Post by Return of the Thin Olive Duke on Jan 2, 2016 20:16:40 GMT -5
Dir. Gabor Csupo
Premiered February 16, 2007
First two points:
1. No, this is not the Narnia-esque fantasy that the marketing suggested.
2. Yes, both the movie and its source material are way more depressing than one would first suspect.
Now that we’ve got that out of the way...
Bridge to Terabithia is based on a 1977 novel by Katharine Paterson, and is widely regarded as a classic. It’s required reading for a lot of elementary students, and I don’t know if it became less popular with time, but I had no idea this book existed until I watched Doug Walker’s review of the movie.
At the same time, the book feels very familiar to me. I was in elementary school just as high-concept YA fiction was taking over kid lit, but our classrooms and especially our teachers reserved a lot of fondness for older, low-key stuff like Beverly Cleary. And every once in a while, my grandma would rent me some terribly boring movie like The Grass Harp or Simon Birch. The film adaptation of Bridge to Terabithia is very much in that tradition of those movies, but with gratuitous CG effects.

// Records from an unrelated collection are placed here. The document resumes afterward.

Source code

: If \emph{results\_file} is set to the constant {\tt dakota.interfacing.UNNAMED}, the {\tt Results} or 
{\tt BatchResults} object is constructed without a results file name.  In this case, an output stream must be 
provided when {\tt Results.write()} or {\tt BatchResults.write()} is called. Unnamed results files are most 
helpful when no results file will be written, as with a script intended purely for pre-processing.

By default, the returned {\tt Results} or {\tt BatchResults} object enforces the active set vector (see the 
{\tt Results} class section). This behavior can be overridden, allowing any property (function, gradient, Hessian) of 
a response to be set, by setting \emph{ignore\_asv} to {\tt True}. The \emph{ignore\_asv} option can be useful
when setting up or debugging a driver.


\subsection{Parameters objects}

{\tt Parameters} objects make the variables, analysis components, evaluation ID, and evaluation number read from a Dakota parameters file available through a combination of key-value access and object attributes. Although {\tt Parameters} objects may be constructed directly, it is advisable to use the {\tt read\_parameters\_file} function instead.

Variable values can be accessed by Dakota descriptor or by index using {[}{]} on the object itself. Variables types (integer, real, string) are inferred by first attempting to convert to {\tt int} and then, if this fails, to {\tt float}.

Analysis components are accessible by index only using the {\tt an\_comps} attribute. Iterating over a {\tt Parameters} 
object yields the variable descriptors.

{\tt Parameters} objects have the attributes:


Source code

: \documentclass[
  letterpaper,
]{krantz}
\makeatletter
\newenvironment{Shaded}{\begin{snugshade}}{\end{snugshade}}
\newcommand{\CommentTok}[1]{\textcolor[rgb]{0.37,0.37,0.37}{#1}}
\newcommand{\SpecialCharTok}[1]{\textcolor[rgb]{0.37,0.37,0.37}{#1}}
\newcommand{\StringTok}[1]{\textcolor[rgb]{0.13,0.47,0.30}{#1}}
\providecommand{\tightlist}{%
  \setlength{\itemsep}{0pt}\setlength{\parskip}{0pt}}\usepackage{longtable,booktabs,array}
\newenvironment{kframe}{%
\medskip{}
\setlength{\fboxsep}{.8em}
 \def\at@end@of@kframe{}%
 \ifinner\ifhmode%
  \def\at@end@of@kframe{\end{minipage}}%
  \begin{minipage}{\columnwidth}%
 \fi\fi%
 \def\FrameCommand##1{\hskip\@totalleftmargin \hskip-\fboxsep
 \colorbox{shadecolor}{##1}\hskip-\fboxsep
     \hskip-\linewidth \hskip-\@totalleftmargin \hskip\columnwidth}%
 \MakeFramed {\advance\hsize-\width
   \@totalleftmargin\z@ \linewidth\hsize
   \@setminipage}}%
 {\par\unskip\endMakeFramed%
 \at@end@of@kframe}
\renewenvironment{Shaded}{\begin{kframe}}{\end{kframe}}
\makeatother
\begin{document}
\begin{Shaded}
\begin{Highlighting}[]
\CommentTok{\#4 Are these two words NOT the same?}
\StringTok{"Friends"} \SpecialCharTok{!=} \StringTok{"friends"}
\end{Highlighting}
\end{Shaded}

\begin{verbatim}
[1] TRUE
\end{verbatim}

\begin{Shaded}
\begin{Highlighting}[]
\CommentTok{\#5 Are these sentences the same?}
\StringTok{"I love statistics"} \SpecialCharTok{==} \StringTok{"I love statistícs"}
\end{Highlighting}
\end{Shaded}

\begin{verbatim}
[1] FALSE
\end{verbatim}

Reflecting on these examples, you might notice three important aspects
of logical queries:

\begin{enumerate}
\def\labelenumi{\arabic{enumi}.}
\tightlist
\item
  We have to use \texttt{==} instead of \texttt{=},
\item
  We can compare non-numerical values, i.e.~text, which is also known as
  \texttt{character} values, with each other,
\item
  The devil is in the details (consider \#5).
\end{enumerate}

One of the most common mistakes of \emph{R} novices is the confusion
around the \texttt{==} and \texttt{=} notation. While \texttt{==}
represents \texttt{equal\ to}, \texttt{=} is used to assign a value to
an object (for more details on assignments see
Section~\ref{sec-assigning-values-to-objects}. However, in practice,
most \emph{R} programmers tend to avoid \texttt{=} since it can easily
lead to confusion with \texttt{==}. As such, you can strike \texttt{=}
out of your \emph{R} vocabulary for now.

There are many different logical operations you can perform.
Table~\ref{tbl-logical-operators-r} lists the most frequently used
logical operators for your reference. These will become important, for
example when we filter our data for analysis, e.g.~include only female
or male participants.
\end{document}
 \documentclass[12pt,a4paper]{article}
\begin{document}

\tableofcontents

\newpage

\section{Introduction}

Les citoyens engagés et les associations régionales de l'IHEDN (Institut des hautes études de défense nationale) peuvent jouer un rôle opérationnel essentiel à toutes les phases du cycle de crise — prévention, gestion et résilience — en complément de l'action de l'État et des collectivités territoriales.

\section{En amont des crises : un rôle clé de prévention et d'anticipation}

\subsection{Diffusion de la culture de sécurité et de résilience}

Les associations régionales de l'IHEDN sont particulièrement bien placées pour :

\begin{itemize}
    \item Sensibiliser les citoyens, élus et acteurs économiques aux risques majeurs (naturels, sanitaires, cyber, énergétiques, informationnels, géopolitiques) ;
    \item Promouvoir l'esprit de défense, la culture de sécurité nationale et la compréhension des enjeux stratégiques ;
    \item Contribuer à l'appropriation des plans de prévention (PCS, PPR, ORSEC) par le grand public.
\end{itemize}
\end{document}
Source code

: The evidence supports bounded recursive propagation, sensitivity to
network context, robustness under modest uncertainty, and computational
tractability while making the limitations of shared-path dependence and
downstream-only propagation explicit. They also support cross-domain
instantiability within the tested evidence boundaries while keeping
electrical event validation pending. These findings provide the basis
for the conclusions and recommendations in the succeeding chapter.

Josh Hutcherson plays Jess, a poor kid from an anachronistically big (Catholic?) family, who’s put upon by his obnoxious sisters and school bullies (who of course have henchmen because it’s a kids’ movie). As a new school year begins, recently arrived neighbor and classmate Leslie (AnaSophia Robb) comes into Jess’ life, and they quickly bond over their shared outsider status.Together, they hang out in the woods after school, imagining it to be their own vaguely high-fantasy realm called Terabithia.
Or should I say Leslie imagines it. She’s played as a manic pixie for the under-13 crowd, with an overactive imagination and a dark side, and the filmmakers definitely emphasize that character trope, as everything she says sounds like some kind of mystical sage wisdom. I think Leslie is supposed to have a crush on Jesse but I can’t be sure. If that’s what they were going for, then they managed to nail it, because my crushes at that age were about as creepy and over-involved as hers (and Jess is realistically oblivious). For what it’s worth, Jess himself has a Glen Bishop-esque infatuation with his blandly upbeat music teacher (Zooey Deschanel).
And then Leslie dies. And it’s surprisingly heartbreaking, considering how much the movie gets wrong.
There are two main problems with this film. First of all, while the book was written in 1977, and very much reflects the childhood experience of that time, the film is set in the present day, but updates none of the story. At one point, the teacher makes an out-of-place warning about online plagiarism...in front of an ancient blackboard. The datedness of the rest of the dialogue highlights the cheesiness to an uncomfortable level. At the same time, the cinematography and editing scream “2007.” The result resembles the kind of TV movies that are too cheap to bother with period accuracy. Second, the film is constantly oversentimental. Doug Walker said that this movie feels like it was made by someone going through a midlife crisis, and he was right. And there’s a place for that, but not in a movie intended for kids, and not this much. The fantasy elements are omnipresent but never amount to more than a few special effects and the occasional big digression, with no relevance to the plot.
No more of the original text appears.